Then comes the art part, and it's this that really makes the truth business sing.  I have a painter friend who likes the term "seeing with artists' eyes." Along with the scientific focus and curiosity, in mindfulness one also cultivates flexibility, an openness and an accepting quality in this way of seeing and being. When you've worked with meditation as a practice, when you've inquired into the possibility of seeing life curiously, without judgment, then the art of the thing takes over. And this is the life of meditation. Now it's no longer a practice, but a way of being that is open, accepting, allowing. Every moment holds the possibility of, who knows what?! What a delicious question to explore!

Once, on a retreat I was on at Garrison Institute in New York, I had a spectacular once-in-a-lifetime moment that brought these elements together. When I practice silence for an extended period of time, such as during this retreat, I really get a chance to immerse myself in seeing what arises, in the conditions around me and in what that stimulates in me. The moment I'm thinking of was during a typical walk in the woods surrounding the beautiful monastery-turned-retreat center. By this time in the retreat, I had enjoyed a few days of setting aside the usual distractions of talking, socializing, attending to family and job, taking in the news and the neighbors.  From this kind of simplification often comes a deep inner quiet; such was the case on this day. It was mid-morning, and the sun was streaming in through the trees, strong in a few places but mostly dappled or shaded. I was strolling with no particular destination, no task to attend to, and knowing a bell would call me in for the next silent sitting, no particular sense of time passing. My senses were wide open, and relaxed. And I just happened to glance down and see the most spectacular rendition of Indra's Net I could imagine.

Indra's Net is an image from Indian scripture that describes a beautiful, infinitely large net with a jewel at each intersection of the net's strands. Enclosed in each jewel is the entirety of the cosmos, a sort of ancient hologram. This image speaks to the interpenetration of all beings and events across space and time. That's a very big idea for me to attempt to grasp intellectually.

Considering such a concept within the space of silence is an entirely different experience.

There must have been mention of Indra's net at some point during this retreat. As I strolled along, my glance happened down toward the forest floor, and there I saw a spherical spider web. This web was a complex three-dimensional orb. Drops of morning dew clung to each of the hundreds of intersections in this web. And as luck would have it, for just the minute or so that I happened by, there was enough moisture on the web and just the right angle of sunlight to present me with a thousand, thousand rainbows. I stood, taking in the web, and registering what it evoked in me. I was awestruck, then in tears for the beauty of this natural masterpiece, and the cosmic image it evoked for me. All the colors of the world were contained in each tiny drop, blazing out. I rocked back and forth gently, to see the play in the range of colors. This was more spectacular than any opera chandelier, just indescribable. What a show! In this moment, Indra's Net was perfectly clear and known.

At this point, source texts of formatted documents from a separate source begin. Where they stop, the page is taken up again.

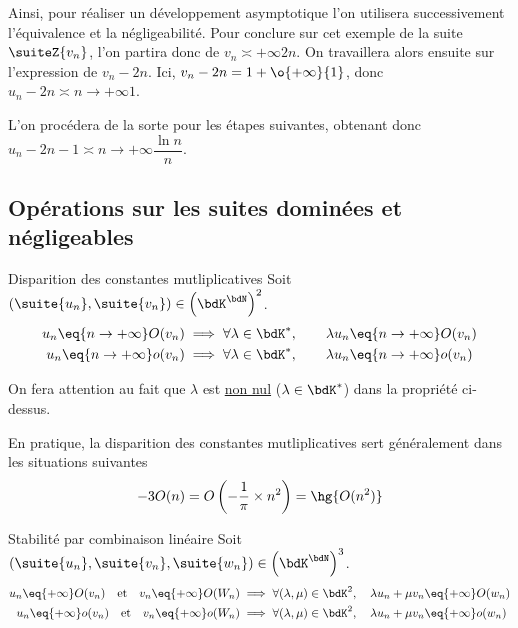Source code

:\documentclass[a4paper,french,bookmarks]{article}
\begin{document}
Ainsi, pour réaliser un développement asymptotique l'on utilisera successivement l'équivalence et la négligeabilité. Pour conclure sur cet exemple de la suite $\suiteZ{v_n}$, l'on partira donc de $v_n \asymp{+\infty} 2n$. On travaillera alors ensuite sur l'expression de $v_n - 2n$. Ici, $v_n - 2n = 1 + \o{+\infty}{1}$, donc $u_n - 2n \asymp{n \to +\infty} 1$. 

L'on procédera de la sorte pour les étapes suivantes, obtenant donc $u_n - 2n - 1 \asymp{n \to +\infty} \dfrac{\ln{n}}{n}$.
        
\subsection{Opérations sur les suites dominées et négligeables}

\begin{property}{Disparition des constantes mutliplicatives}{}
    Soit $\left(\suite{u_n},\suite{v_n}\right) \in \left(\bdK^\bdN\right)^2$.
    \begin{align*}
        u_n \eq{n \to +\infty} O(v_n) &\implies \forall \lambda \in \bdK^*,\qquad \lambda u_n \eq{n \to +\infty} O(v_n)\\
        u_n \eq{n \to +\infty} o(v_n) &\implies \forall \lambda \in \bdK^*,\qquad \lambda u_n \eq{n \to +\infty} o(v_n)
    \end{align*} 
\end{property}


On fera attention au fait que $\lambda$ est \underline{non nul} ($\lambda \in \bdK^*$) dans la propriété ci-dessus.

\begin{example}{}{}
    En pratique, la disparition des constantes mutliplicatives sert généralement dans les situations suivantes
    \[-3O(n) = O\left(-\dfrac{1}{\pi}\times n^2\right) = \hg{O(n^2)}\]
\end{example}

\begin{property}{Stabilité par combinaison linéaire}{}
    Soit $\left(\suite{u_n},\suite{v_n}, \suite{w_n}\right) \in \left(\bdK^\bdN\right)^3$.
    \begin{align*}
        u_n \eq{+\infty} O(v_n) \quad \text{et} \quad v_n \eq{+\infty} O(W_n) &\implies \forall (\lambda, \mu) \in \bdK^2, \quad \lambda u_n + \mu v_n \eq{+\infty} O(w_n)\\
        u_n \eq{+\infty} o(v_n) \quad \text{et} \quad v_n \eq{+\infty} o(W_n) &\implies \forall (\lambda, \mu) \in \bdK^2, \quad \lambda u_n + \mu v_n \eq{+\infty} o(w_n) 
    \end{align*} 
\end{property}
\end{document}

It was only through open-hearted eyes cultivated through spacious, accepting attention that gave this gift to me. Being with exactly what presents itself, receiving sensation and understanding without resistance or judgment, and then moving in the direction toward which the heart is drawn. This is the art of allowing. And it can be consciously cultivated, through the practice of witnessing presence. Welcome to a life of meditation.